In a mar­ket for restruc­tur­ing, some jur­is­dic­tions work bet­ter than oth­ers’,’ said Tony Hor­spool, a Lon­don part­ner at Cad­walader, Wick­er­sham & Taft. “Things like Schefen­acker cre­ate an incent­ive for coun­tries to con­tinue to improve their sys­tems.” 3

The Ger­man insolv­ency reforms must be seen in this light — in the desire to “improve” a local legal sys­tem to attract insolv­ency pro­ceed­ings, even if, as the VID claims, this res­ults in hand­ing over the pro­cess to the biggest beasts and their friendly advisors. Indeed, Ger­many was already open to a kind of internal forum shop­ping in any event. Ger­man insolv­ency pro­ceed­ings can be com­menced in any small dis­trict court — Ger­man industry being rel­at­ively well spread across the coun­try — but the view for some time amongst the lar­ger cred­it­ors is that dis­trict judges are too “inex­per­i­enced” and “tied to local stake­holder con­cerns” to under­stand the merit of restruc­tur­ing pro­pos­als dreamt up in New York, Lon­don, or Frank­furt. Accord­ingly, “sens­ible and exper­i­enced” judges in Düs­sel­dorf and Heidel­berg became the go-​to arbit­ers as law­yers developed vari­ous ruses to explain why these big­ger courts had jur­is­dic­tion for a small fact­ory fur­ther east.

Com­pare how U.S. insolv­ency pro­tec­tion can be obtained by hav­ing the smal­lest pres­ence in a State. It is com­mon prac­tice to advise non-U.S. res­id­ent cor­por­ates who fore­see the need for pro­tec­tion in the U.S. to open up a bank account with US$10 in Delaware or New York state, as this is enough to obtain a “busi­ness presence”.

Thus, when we say that ger­man insolv­ency law has become fin­an­cial­ised, the mar­ket in dis­tressed debt and the bend­ing of the law to pre­ferred cred­it­ors is but a sub­set of the wider fin­an­cial­isa­tion of the law itself as fin­an­cial law. It is a ques­tion of law as another com­mod­ity on offer at the low­est cost to glob­ally mobile actors.
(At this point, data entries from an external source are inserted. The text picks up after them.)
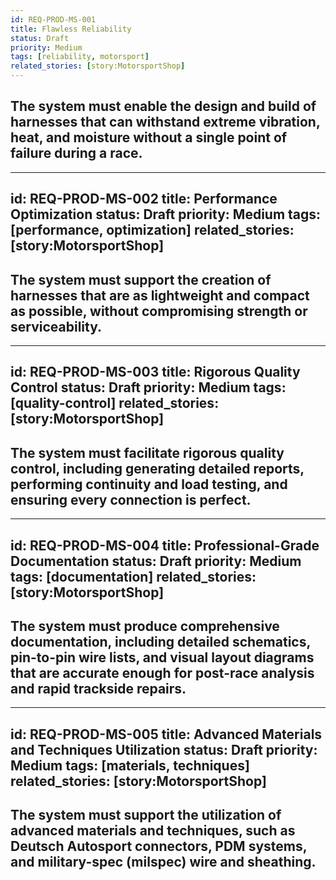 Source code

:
 ```yaml
---
id: REQ-PROD-MS-001
title: Flawless Reliability
status: Draft
priority: Medium
tags: [reliability, motorsport]
related_stories: [story:MotorsportShop]
---
```


## The system must enable the design and build of harnesses that can withstand extreme vibration, heat, and moisture without a single point of failure during a race.

---
id: REQ-PROD-MS-002
title: Performance Optimization
status: Draft
priority: Medium
tags: [performance, optimization]
related_stories: [story:MotorsportShop]
---

## The system must support the creation of harnesses that are as lightweight and compact as possible, without compromising strength or serviceability.

---
id: REQ-PROD-MS-003
title: Rigorous Quality Control
status: Draft
priority: Medium
tags: [quality-control]
related_stories: [story:MotorsportShop]
---

## The system must facilitate rigorous quality control, including generating detailed reports, performing continuity and load testing, and ensuring every connection is perfect.

---
id: REQ-PROD-MS-004
title: Professional-Grade Documentation
status: Draft
priority: Medium
tags: [documentation]
related_stories: [story:MotorsportShop]
---

## The system must produce comprehensive documentation, including detailed schematics, pin-to-pin wire lists, and visual layout diagrams that are accurate enough for post-race analysis and rapid trackside repairs.

---
id: REQ-PROD-MS-005
title: Advanced Materials and Techniques Utilization
status: Draft
priority: Medium
tags: [materials, techniques]
related_stories: [story:MotorsportShop]
---

## The system must support the utilization of advanced materials and techniques, such as Deutsch Autosport connectors, PDM systems, and military-spec (milspec) wire and sheathing.
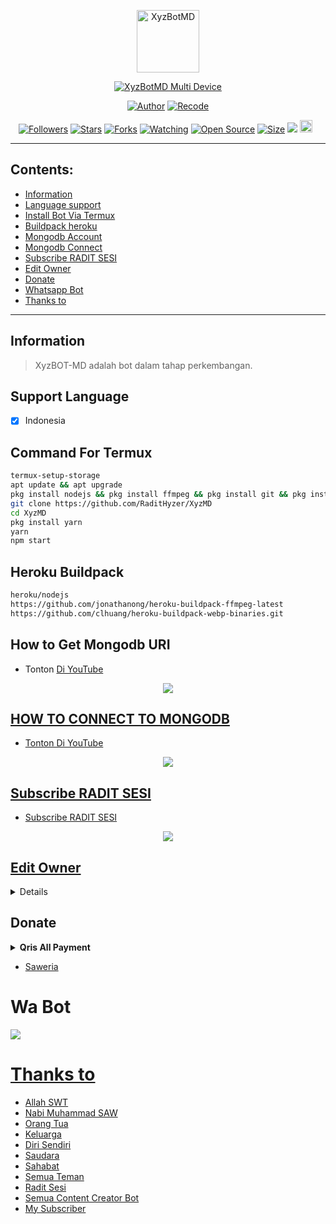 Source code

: <p align="center">
<img src="https://telegra.ph/file/da3f56b00632fe3192719.png" alt="XyzBotMD" width="100"/>


</p>
<p align="center">
<a href="#"><img title="XyzBotMD Multi Device" src="https://img.shields.io/badge/Xyz•Id Multi Device-green?colorA=%23ff0000&colorB=%23017e40&style=for-the-badge"></a>
</p>
<p align="center">
<a href="https://youtube.com/c/RinaLatifah"><img title="Author" src="https://img.shields.io/badge/Author-RADIT SESI-red.svg?style=for-the-badge&logo=youtube"></a>
<a href="https://youtube.com/c/XyzzGMG"><img title="Recode" src="https://img.shields.io/badge/Recode-Xyzz Gmg-red.svg?style=for-the-badge&logo=youtube"></a>
</p>
<p align="center">
<a href="https://github.com/RaditHyzer/followers"><img title="Followers" src="https://img.shields.io/github/followers/remo7777?color=red&style=flat-square"></a>
<a href="https://github.com/RaditHyzer/XyzMD/stargazers/"><img title="Stars" src="https://img.shields.io/github/stars/RaditHyzer/XyzMD?color=blue&style=flat-square"></a>
<a href="https://github.com/RaditHyzer/XyzMD/network/members"><img title="Forks" src="https://img.shields.io/github/forks/RaditHyzer/XyzMD?color=red&style=flat-square"></a>
<a href="https://github.com/RaditHyzer/XyzMD/watchers"><img title="Watching" src="https://img.shields.io/github/watchers/RaditHyzer/XyzMD?label=Watchers&color=blue&style=flat-square"></a>
<a href="https://github.com/RaditHyzer/XyzMD"><img title="Open Source" src="https://badges.frapsoft.com/os/v2/open-source.svg?v=103"></a>
<a href="https://github.com/RaditHyzer/XyzMD/"><img title="Size" src="https://img.shields.io/github/repo-size/RaditHyzer/XyzMD?style=flat-square&color=green"></a>
<a href="https://hits.seeyoufarm.com"><img src="https://hits.seeyoufarm.com/api/count/incr/badge.svg?url=https%3A%2F%2Fgithub.com%2FRonzz-Ofc%2FVelzzyBOT-MD&count_bg=%2379C83D&title_bg=%23555555&icon=probot.svg&icon_color=%2300FF6D&title=hits&edge_flat=false"/></a>
<a href="https://github.com/RaditHyzer/XyzMD/graphs/commit-activity"><img height="20" src="https://img.shields.io/badge/Maintained%3F-yes-green.svg"></a>&nbsp;&nbsp;
</p>
</div>

---

## Contents:
- [Information](#information)
- [Language support](#support-language)
- [Install Bot Via Termux](#command-for-termux)
- [Buildpack heroku](#heroku-buildpack)
- [Mongodb Account](#how-to-get-mongodb-uri)
- [Mongodb Connect](#how-to-connect-to-mongodb)
- [Subscribe RADIT SESI](#subscribe-radit-sesi)
- [Edit Owner](#edit-owner)
- [Donate](#donate)
- [Whatsapp Bot](#wa-bot)
- [Thanks to](#thanks-to)

---

## Information
> XyzBOT-MD adalah bot dalam tahap perkembangan.

## Support Language

- [x] Indonesia

## Command For Termux
```bash
termux-setup-storage
apt update && apt upgrade
pkg install nodejs && pkg install ffmpeg && pkg install git && pkg install libwep && pkg install imagemagick
git clone https://github.com/RaditHyzer/XyzMD
cd XyzMD
pkg install yarn
yarn
npm start
```

## Heroku Buildpack
```bash
heroku/nodejs
https://github.com/jonathanong/heroku-buildpack-ffmpeg-latest
https://github.com/clhuang/heroku-buildpack-webp-binaries.git
```

## How to Get Mongodb URI

- Tonton [Di YouTube](https://youtu.be/M8H9S3djxTg)

<p align="center">
<a href="https://youtu.be/M8H9S3djxTg"><img src="https://telegra.ph/file/682c1315ff9a43bb1a724.jpg" />
</p>

## HOW TO CONNECT TO MONGODB

- [Tonton Di YouTube](https://youtu.be/lBEExh-09D8)

<p align="center">
<a href="https://youtu.be/lBEExh-09D8"><img src="https://telegra.ph/file/4464e566d6c578e1f94cd.jpg" />
</p>

## Subscribe RADIT SESI
- [Subscribe RADIT SESI](https://telegra.ph/file/da3f56b00632fe3192719.png)

<p align="center">
<a href="https://youtube.com/c/RinaLatifah"><img src="https://telegra.ph/file/da3f56b00632fe3192719.png" />
</p>

## Edit Owner 

<details>
    <summary> <b>Edit Owner Config.json</b></summary><br/>

```ts
{
  "contactOwner": "6281225414296",
  "ownerNumber": ["6281225414296@s.whatsapp.net"],
  "botName": "XyzBOT-MD",
  "ownerName": "GWEH RADIT",
  "pathimg": "./temp/logo.jpg",
  "footer": "XyzBOT-MD © GWEH RADIT",
  "apikey": "c34aebf5f6314445fae014b8bcc3cec9f8327d96d5b429f0e0570d152c4207bf",
  "payment": {
    "gopay": {
      "nomer": "CEK KATALOG WA",
      "atas_nama": "RADIT SESI"
    },
    "dana": {
      "nomer": "081391701391",
      "atas_nama": "RINA LATIFAH"
    }
  }
}
```

</details>

## Donate
<details>
<summary> <b>Qris All Payment</b></summary><br/>
<img src="https://telegra.ph/file/f249cea7afd5216289d46.png" />
</details>

- [Saweria](https://saweria.co/RADITSESI)

# Wa Bot
<a href="https://wa.me/message/L7KSD6BHIQN2D1"><img src="https://img.shields.io/badge/XyzBOT-MD-25D366?style=for-the-badge&logo=whatsapp&logoColor=white" />

# Thanks to
- Allah SWT
- Nabi Muhammad SAW
- Orang Tua
- Keluarga
- Diri Sendiri
- Saudara
- Sahabat
- Semua Teman
- Radit Sesi
- Semua Content Creator Bot
- My Subscriber


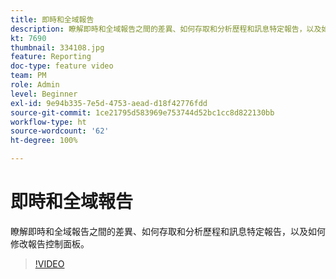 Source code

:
 ```yaml
---
title: 即時和全域報告
description: 瞭解即時和全域報告之間的差異、如何存取和分析歷程和訊息特定報告，以及如何修改報告控制面板。
kt: 7690
thumbnail: 334108.jpg
feature: Reporting
doc-type: feature video
team: PM
role: Admin
level: Beginner
exl-id: 9e94b335-7e5d-4753-aead-d18f42776fdd
source-git-commit: 1ce21795d583969e753744d52bc1cc8d822130bb
workflow-type: ht
source-wordcount: '62'
ht-degree: 100%

---
```


# 即時和全域報告

瞭解即時和全域報告之間的差異、如何存取和分析歷程和訊息特定報告，以及如何修改報告控制面板。  

>[!VIDEO](https://video.tv.adobe.com/v/334108?quality=12)
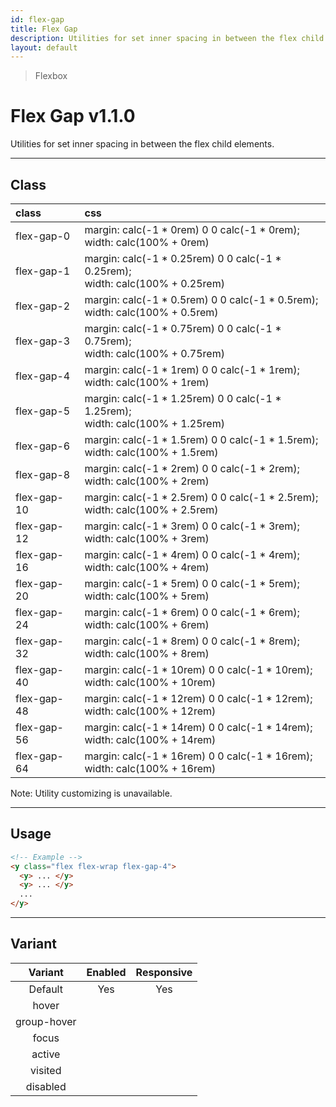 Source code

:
 ```yaml
---
id: flex-gap
title: Flex Gap
description: Utilities for set inner spacing in between the flex child elements.
layout: default
---
```


> Flexbox

# Flex Gap <span class="ml-1 px-2 py-1 text-sm text-gray-600 bg-gray-300">v1.1.0</span>

Utilities for set inner spacing in between the flex child elements.

---

## Class

| <span class="px-3 py-1 text-white bg-charcoal-100 rounded-full">class</span> | <span class="px-3 py-1 text-white bg-charcoal-100 rounded-full">css</span> |
|:--|:--|
| flex-gap-0 | margin: calc(-1 * 0rem) 0 0 calc(-1 * 0rem); <br> width: calc(100% + 0rem) |
| flex-gap-1 | margin: calc(-1 * 0.25rem) 0 0 calc(-1 * 0.25rem); <br> width: calc(100% + 0.25rem) |
| flex-gap-2 | margin: calc(-1 * 0.5rem) 0 0 calc(-1 * 0.5rem); <br> width: calc(100% + 0.5rem) |
| flex-gap-3 | margin: calc(-1 * 0.75rem) 0 0 calc(-1 * 0.75rem); <br> width: calc(100% + 0.75rem) |
| flex-gap-4 | margin: calc(-1 * 1rem) 0 0 calc(-1 * 1rem); <br> width: calc(100% + 1rem) |
| flex-gap-5 | margin: calc(-1 * 1.25rem) 0 0 calc(-1 * 1.25rem); <br> width: calc(100% + 1.25rem) |
| flex-gap-6 | margin: calc(-1 * 1.5rem) 0 0 calc(-1 * 1.5rem); <br> width: calc(100% + 1.5rem) |
| flex-gap-8 | margin: calc(-1 * 2rem) 0 0 calc(-1 * 2rem); <br> width: calc(100% + 2rem) |
| flex-gap-10 | margin: calc(-1 * 2.5rem) 0 0 calc(-1 * 2.5rem); <br> width: calc(100% + 2.5rem) |
| flex-gap-12 | margin: calc(-1 * 3rem) 0 0 calc(-1 * 3rem); <br> width: calc(100% + 3rem) |
| flex-gap-16 | margin: calc(-1 * 4rem) 0 0 calc(-1 * 4rem); <br> width: calc(100% + 4rem) |
| flex-gap-20 | margin: calc(-1 * 5rem) 0 0 calc(-1 * 5rem); <br> width: calc(100% + 5rem) |
| flex-gap-24 | margin: calc(-1 * 6rem) 0 0 calc(-1 * 6rem); <br> width: calc(100% + 6rem) |
| flex-gap-32 | margin: calc(-1 * 8rem) 0 0 calc(-1 * 8rem); <br> width: calc(100% + 8rem) |
| flex-gap-40 | margin: calc(-1 * 10rem) 0 0 calc(-1 * 10rem); <br> width: calc(100% + 10rem) |
| flex-gap-48 | margin: calc(-1 * 12rem) 0 0 calc(-1 * 12rem); <br> width: calc(100% + 12rem) |
| flex-gap-56 | margin: calc(-1 * 14rem) 0 0 calc(-1 * 14rem); <br> width: calc(100% + 14rem) |
| flex-gap-64 | margin: calc(-1 * 16rem) 0 0 calc(-1 * 16rem); <br> width: calc(100% + 16rem) |

<y class="m-4 p-3 border-l-8 border-gray-600 text-sm text-gray-600 bg-gray-200">
  <span class="pr-1 font-semibold">
    Note:
  </span>
  Utility customizing is unavailable.
</y>

---

## Usage

<y class="my-2 mx-auto xs:max-w-full sm:max-w-sm md:max-w-sm lg:max-w-sm">
  <y class="flex flex-wrap flex-gap-4">
    <y class="w-20 h-20 bg-red-400"></y>
    <y class="w-20 h-20 bg-red-400"></y>
    <y class="w-20 h-20 bg-red-400"></y>
    <y class="w-20 h-20 bg-red-400"></y>
    <y class="w-20 h-20 bg-red-400"></y>
    <y class="w-20 h-20 bg-red-400"></y>
    <y class="w-20 h-20 bg-red-400"></y>
    <y class="w-20 h-20 bg-red-400"></y>
  </y>
</y>

```html
<!-- Example -->
<y class="flex flex-wrap flex-gap-4">
  <y> ... </y>
  <y> ... </y>
  ...
</y>
```

---

## Variant

| <span class="font-semibold underline">Variant</span> | <span class="font-semibold underline">Enabled</span> | <span class="font-semibold underline">Responsive</span> |
|:-:|:-:|:-:|
| Default | Yes | Yes |
| hover| | |
| group-hover | | |
| focus | | |
| active | | |
| visited | | |
| disabled | | | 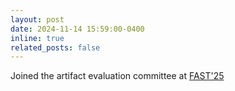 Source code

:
 ```yaml
---
layout: post
date: 2024-11-14 15:59:00-0400
inline: true
related_posts: false
---
```


Joined the artifact evaluation committee at [FAST'25](https://www.usenix.org/conference/fast25/call-for-artifacts)
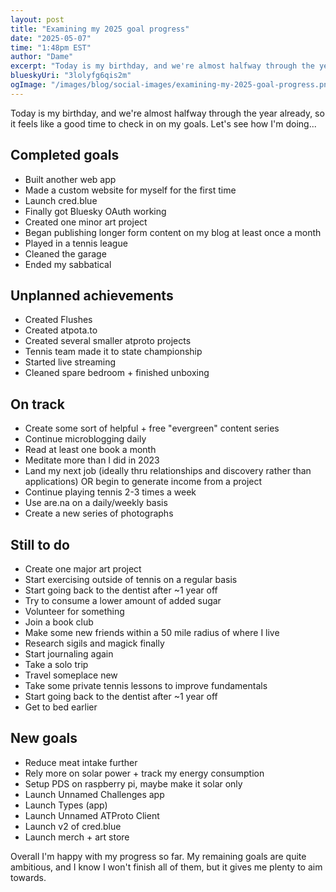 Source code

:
 ```yaml
---
layout: post
title: "Examining my 2025 goal progress"
date: "2025-05-07"
time: "1:48pm EST"
author: "Dame"
excerpt: "Today is my birthday, and we're almost halfway through the year already, so it feels like a good time to check in on my goals."
blueskyUri: "3lolyfg6qis2m"
ogImage: "/images/blog/social-images/examining-my-2025-goal-progress.png"
---
```


Today is my birthday, and we're almost halfway through the year already, so it feels like a good time to check in on my goals. Let's see how I'm doing...

## Completed goals
- Built another web app
- Made a custom website for myself for the first time
- Launch cred.blue
- Finally got Bluesky OAuth working
- Created one minor art project
- Began publishing longer form content on my blog at least once a month
- Played in a tennis league
- Cleaned the garage
- Ended my sabbatical

## Unplanned achievements
- Created Flushes
- Created atpota.to
- Created several smaller atproto projects
- Tennis team made it to state championship
- Started live streaming
- Cleaned spare bedroom + finished unboxing

## On track
- Create some sort of helpful + free "evergreen" content series
- Continue microblogging daily
- Read at least one book a month
- Meditate more than I did in 2023
- Land my next job (ideally thru relationships and discovery rather than applications) OR begin to generate income from a project
- Continue playing tennis 2-3 times a week
- Use are.na on a daily/weekly basis
- Create a new series of photographs

## Still to do
- Create one major art project
- Start exercising outside of tennis on a regular basis
- Start going back to the dentist after ~1 year off
- Try to consume a lower amount of added sugar
- Volunteer for something
- Join a book club
- Make some new friends within a 50 mile radius of where I live
- Research sigils and magick finally
- Start journaling again
- Take a solo trip
- Travel someplace new
- Take some private tennis lessons to improve fundamentals
- Start going back to the dentist after ~1 year off
- Get to bed earlier

## New goals
- Reduce meat intake further
- Rely more on solar power + track my energy consumption
- Setup PDS on raspberry pi, maybe make it solar only
- Launch Unnamed Challenges app
- Launch Types (app)
- Launch Unnamed ATProto Client
- Launch v2 of cred.blue
- Launch merch + art store

Overall I'm happy with my progress so far. My remaining goals are quite ambitious, and I know I won't finish all of them, but it gives me plenty to aim towards. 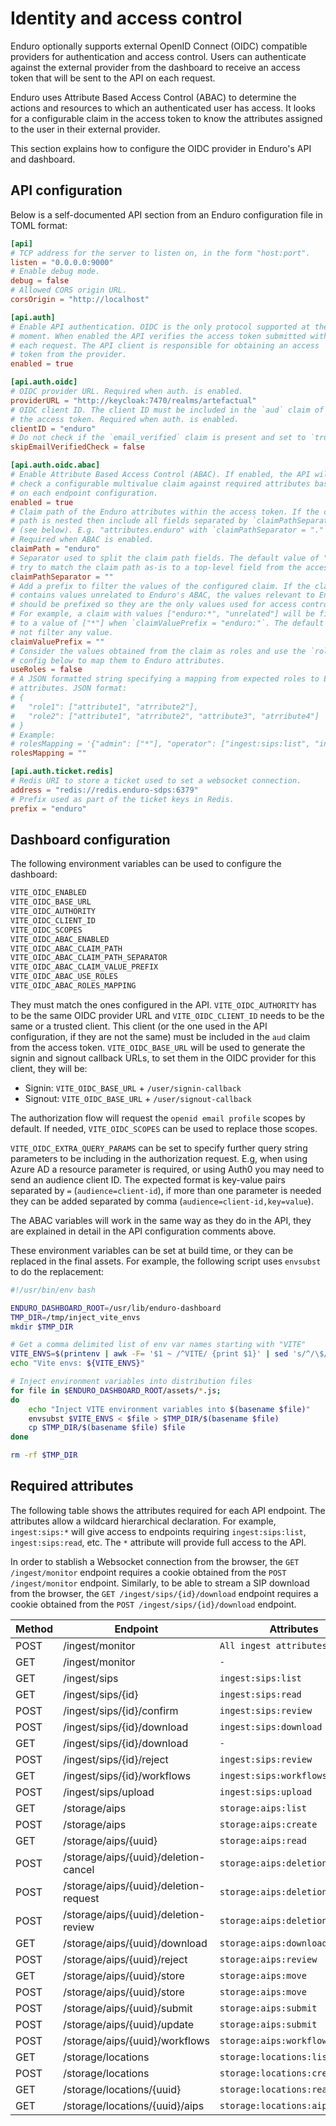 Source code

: # Identity and access control

Enduro optionally supports external OpenID Connect (OIDC) compatible providers
for authentication and access control. Users can authenticate against the
external provider from the dashboard to receive an access token that will be
sent to the API on each request.

Enduro uses Attribute Based Access Control (ABAC) to determine the actions and
resources to which an authenticated user has access. It looks for a configurable
claim in the access token to know the attributes assigned to the user in their
external provider.

This section explains how to configure the OIDC provider in Enduro's API and
dashboard.

## API configuration

Below is a self-documented API section from an Enduro configuration file in
TOML format:

```toml
[api]
# TCP address for the server to listen on, in the form "host:port".
listen = "0.0.0.0:9000"
# Enable debug mode.
debug = false
# Allowed CORS origin URL.
corsOrigin = "http://localhost"

[api.auth]
# Enable API authentication. OIDC is the only protocol supported at the
# moment. When enabled the API verifies the access token submitted with
# each request. The API client is responsible for obtaining an access
# token from the provider.
enabled = true

[api.auth.oidc]
# OIDC provider URL. Required when auth. is enabled.
providerURL = "http://keycloak:7470/realms/artefactual"
# OIDC client ID. The client ID must be included in the `aud` claim of
# the access token. Required when auth. is enabled.
clientID = "enduro"
# Do not check if the `email_verified` claim is present and set to `true`.
skipEmailVerifiedCheck = false

[api.auth.oidc.abac]
# Enable Attribute Based Access Control (ABAC). If enabled, the API will
# check a configurable multivalue claim against required attributes based
# on each endpoint configuration.
enabled = true
# Claim path of the Enduro attributes within the access token. If the claim
# path is nested then include all fields separated by `claimPathSeparator`
# (see below). E.g. "attributes.enduro" with `claimPathSeparator = "."`.
# Required when ABAC is enabled.
claimPath = "enduro"
# Separator used to split the claim path fields. The default value of "" will
# try to match the claim path as-is to a top-level field from the access token.
claimPathSeparator = ""
# Add a prefix to filter the values of the configured claim. If the claim
# contains values unrelated to Enduro's ABAC, the values relevant to Enduro
# should be prefixed so they are the only values used for access control.
# For example, a claim with values ["enduro:*", "unrelated"] will be filtered
# to a value of ["*"] when `claimValuePrefix = "enduro:"`. The default "" will
# not filter any value.
claimValuePrefix = ""
# Consider the values obtained from the claim as roles and use the `rolesMapping`
# config below to map them to Enduro attributes.
useRoles = false
# A JSON formatted string specifying a mapping from expected roles to Enduro
# attributes. JSON format:
# {
#   "role1": ["attribute1", "atrribute2"],
#   "role2": ["attribute1", "atrribute2", "attribute3", "atrribute4"]
# }
# Example:
# rolesMapping = '{"admin": ["*"], "operator": ["ingest:sips:list", "ingest:sips:read", "ingest:sips:upload", "ingest:sips:workflows:list"], "readonly": ["ingest:sips:list", "ingest:sips:read", "ingest:sips:workflows:list"]}'
rolesMapping = ""

[api.auth.ticket.redis]
# Redis URI to store a ticket used to set a websocket connection.
address = "redis://redis.enduro-sdps:6379"
# Prefix used as part of the ticket keys in Redis.
prefix = "enduro"
```

## Dashboard configuration

The following environment variables can be used to configure the dashboard:

```txt
VITE_OIDC_ENABLED
VITE_OIDC_BASE_URL
VITE_OIDC_AUTHORITY
VITE_OIDC_CLIENT_ID
VITE_OIDC_SCOPES
VITE_OIDC_ABAC_ENABLED
VITE_OIDC_ABAC_CLAIM_PATH
VITE_OIDC_ABAC_CLAIM_PATH_SEPARATOR
VITE_OIDC_ABAC_CLAIM_VALUE_PREFIX
VITE_OIDC_ABAC_USE_ROLES
VITE_OIDC_ABAC_ROLES_MAPPING
```

They must match the ones configured in the API. `VITE_OIDC_AUTHORITY` has to be
the same OIDC provider URL and `VITE_OIDC_CLIENT_ID` needs to be the same or a
trusted client. This client (or the one used in the API configuration, if they
are not the same) must be included in the `aud` claim from the access token.
`VITE_OIDC_BASE_URL` will be used to generate the signin and signout callback
URLs, to set them in the OIDC provider for this client, they will be:

- Signin: `VITE_OIDC_BASE_URL` + `/user/signin-callback`
- Signout: `VITE_OIDC_BASE_URL` + `/user/signout-callback`

The authorization flow will request the `openid email profile` scopes by
default. If needed, `VITE_OIDC_SCOPES` can be used to replace those scopes.

`VITE_OIDC_EXTRA_QUERY_PARAMS` can be set to specify further query string
parameters to be including in the authorization request. E.g, when using Azure
AD a resource parameter is required, or using Auth0 you may need to send an
audience client ID. The expected format is key-value pairs separated by `=`
(`audience=client-id`), if more than one parameter is needed they can be added
separated by comma (`audience=client-id,key=value`).

The ABAC variables will work in the same way as they do in the API, they are
explained in detail in the API configuration comments above.

These environment variables can be set at build time, or they can be replaced in
the final assets. For example, the following script uses `envsubst` to do the
replacement:

```bash
#!/usr/bin/env bash

ENDURO_DASHBOARD_ROOT=/usr/lib/enduro-dashboard
TMP_DIR=/tmp/inject_vite_envs
mkdir $TMP_DIR

# Get a comma delimited list of env var names starting with "VITE"
VITE_ENVS=$(printenv | awk -F= '$1 ~ /^VITE/ {print $1}' | sed 's/^/\$/g' | paste -sd,);
echo "Vite envs: ${VITE_ENVS}"

# Inject environment variables into distribution files
for file in $ENDURO_DASHBOARD_ROOT/assets/*.js;
do
    echo "Inject VITE environment variables into $(basename $file)"
    envsubst $VITE_ENVS < $file > $TMP_DIR/$(basename $file)
    cp $TMP_DIR/$(basename $file) $file
done

rm -rf $TMP_DIR
```

## Required attributes

The following table shows the attributes required for each API endpoint. The
attributes allow a wildcard hierarchical declaration. For example,
`ingest:sips:*` will give access to endpoints requiring `ingest:sips:list`,
`ingest:sips:read`, etc. The `*` attribute will provide full access to the API.

In order to stablish a Websocket connection from the browser, the
`GET /ingest/monitor` endpoint requires a cookie obtained from the
`POST /ingest/monitor` endpoint. Similarly, to be able to stream a SIP download
from the browser, the `GET /ingest/sips/{id}/download` endpoint requires a
cookie obtained from the `POST /ingest/sips/{id}/download` endpoint.

| Method | Endpoint                              | Attributes                      |
| ------ | ------------------------------------- | ------------------------------- |
| POST   | /ingest/monitor                       | `All ingest attributes`         |
| GET    | /ingest/monitor                       | `-`                             |
| GET    | /ingest/sips                          | `ingest:sips:list`              |
| GET    | /ingest/sips/{id}                     | `ingest:sips:read`              |
| POST   | /ingest/sips/{id}/confirm             | `ingest:sips:review`            |
| POST   | /ingest/sips/{id}/download            | `ingest:sips:download`          |
| GET    | /ingest/sips/{id}/download            | `-`                             |
| POST   | /ingest/sips/{id}/reject              | `ingest:sips:review`            |
| GET    | /ingest/sips/{id}/workflows           | `ingest:sips:workflows:list`    |
| POST   | /ingest/sips/upload                   | `ingest:sips:upload`            |
| GET    | /storage/aips                         | `storage:aips:list`             |
| POST   | /storage/aips                         | `storage:aips:create`           |
| GET    | /storage/aips/{uuid}                  | `storage:aips:read`             |
| POST   | /storage/aips/{uuid}/deletion-cancel  | `storage:aips:deletion:request` |
| POST   | /storage/aips/{uuid}/deletion-request | `storage:aips:deletion:request` |
| POST   | /storage/aips/{uuid}/deletion-review  | `storage:aips:deletion:review`  |
| GET    | /storage/aips/{uuid}/download         | `storage:aips:download`         |
| POST   | /storage/aips/{uuid}/reject           | `storage:aips:review`           |
| GET    | /storage/aips/{uuid}/store            | `storage:aips:move`             |
| POST   | /storage/aips/{uuid}/store            | `storage:aips:move`             |
| POST   | /storage/aips/{uuid}/submit           | `storage:aips:submit`           |
| POST   | /storage/aips/{uuid}/update           | `storage:aips:submit`           |
| POST   | /storage/aips/{uuid}/workflows        | `storage:aips:workflows:list`   |
| GET    | /storage/locations                    | `storage:locations:list`        |
| POST   | /storage/locations                    | `storage:locations:create`      |
| GET    | /storage/locations/{uuid}             | `storage:locations:read`        |
| GET    | /storage/locations/{uuid}/aips        | `storage:locations:aips:list`   |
The VID’s belief that prin­ciples of equal treat­ment etc. have been pushed aside in favour of pro­fes­sional cred­it­ors fails to under­stand that such a debate is reduced to the ques­tion of how many vari­et­ies of tomato are used to fla­vour baked beans — a ques­tion sec­ond­ary to the rep­res­ent­a­tional pro­mo­tion of that fact to the con­sumer of global law. The Ger­man insolv­ency reform was made not with Ger­mans as its prin­cipal objects or “bene­fi­ciar­ies”, but with a spe­cific sec­tion of a wider mar­ket in mind. Small cred­it­ors and employ­ees become sub­jects of laws in which they have no interest — a law about them but not for them.